Cet article a été mis en ligne une première fois le 25 septembre 2021 alors que la modification de la loi était à l'état de projet.

Il vient d'être modifié et complété du fait de l'entrée en vigueur de la loi du 22 décembre 2021, qui adopte définitivement ces nouvelles dispositions

 

L'année dernière, le ministre de la justice a pris l'initiative d'un projet de loi intitulé "Loi pour la confiance dans l'institution judiciaire". (cf. ici, site du ministère). Ce projet a abouti à la loi du 22 décembre 2021, publiée au journal officiel du 23 décembre (texte intégral ici).

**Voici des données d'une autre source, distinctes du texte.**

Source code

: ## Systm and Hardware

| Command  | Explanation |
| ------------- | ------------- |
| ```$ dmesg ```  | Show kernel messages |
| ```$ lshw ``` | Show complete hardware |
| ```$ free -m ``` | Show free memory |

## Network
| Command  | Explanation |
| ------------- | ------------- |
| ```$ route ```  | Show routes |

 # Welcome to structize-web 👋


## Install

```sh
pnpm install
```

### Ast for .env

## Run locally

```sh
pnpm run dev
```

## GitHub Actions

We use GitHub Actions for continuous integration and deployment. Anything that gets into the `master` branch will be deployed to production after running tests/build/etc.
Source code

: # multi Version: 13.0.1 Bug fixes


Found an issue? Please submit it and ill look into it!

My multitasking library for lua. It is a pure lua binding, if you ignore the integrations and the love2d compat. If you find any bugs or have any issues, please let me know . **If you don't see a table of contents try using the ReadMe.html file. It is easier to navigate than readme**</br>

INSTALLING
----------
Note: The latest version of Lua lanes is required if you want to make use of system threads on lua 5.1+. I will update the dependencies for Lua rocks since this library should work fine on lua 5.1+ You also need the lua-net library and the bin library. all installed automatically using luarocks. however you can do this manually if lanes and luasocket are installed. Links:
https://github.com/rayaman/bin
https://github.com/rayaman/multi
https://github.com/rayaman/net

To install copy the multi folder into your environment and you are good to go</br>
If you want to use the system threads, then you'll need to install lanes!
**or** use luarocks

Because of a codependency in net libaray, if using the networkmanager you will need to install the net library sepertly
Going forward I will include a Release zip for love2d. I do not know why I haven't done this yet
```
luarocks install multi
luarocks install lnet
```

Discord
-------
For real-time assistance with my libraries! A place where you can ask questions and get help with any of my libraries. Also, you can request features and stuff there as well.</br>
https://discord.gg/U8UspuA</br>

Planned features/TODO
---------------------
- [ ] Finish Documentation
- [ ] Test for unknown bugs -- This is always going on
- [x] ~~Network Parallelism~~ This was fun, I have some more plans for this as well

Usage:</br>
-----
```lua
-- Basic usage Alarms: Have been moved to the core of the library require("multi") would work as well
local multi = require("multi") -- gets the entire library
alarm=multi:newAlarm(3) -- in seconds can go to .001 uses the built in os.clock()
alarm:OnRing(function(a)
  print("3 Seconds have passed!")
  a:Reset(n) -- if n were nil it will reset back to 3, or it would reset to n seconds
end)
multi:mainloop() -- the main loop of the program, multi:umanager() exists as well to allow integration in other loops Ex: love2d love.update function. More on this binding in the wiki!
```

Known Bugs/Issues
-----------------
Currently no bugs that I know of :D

Il ne s'agira pas, aujourd'hui, de se demander comment et en quoi les dispositions que contient cette loi sont de nature à rétablir la "confiance" du peuple. Quand bien même le lien est plus que difficile à trouver.

Nous nous contenterons d'analyser essentiellement une disposition qui aurait pu passer inaperçue mais qui, pourtant, risque d'être lourde de conséquences.

La problématique est celle du nombre de voix qu'il faut réunir au minimum, à la cour d'assises, pour qu'un accusé soit déclaré coupable.

Pour cela il faut présenter la situation actuelle, puis la modification souhaitée puis votée et ses conséquences, et nous interroger sur le sens de la démarche.
 

Le cadre juridique actuel : la majorité des deux tiers

Les règles concernant les votes à la cour d'assises ont déjà été présentées (lire ici), elles ne seront donc que brièvement rappelées.

En première instance, la cour d'assises est constituée de 3 juges et de 6 jurés. En appel, elle est constituée de 3 juges et de 9 jurés.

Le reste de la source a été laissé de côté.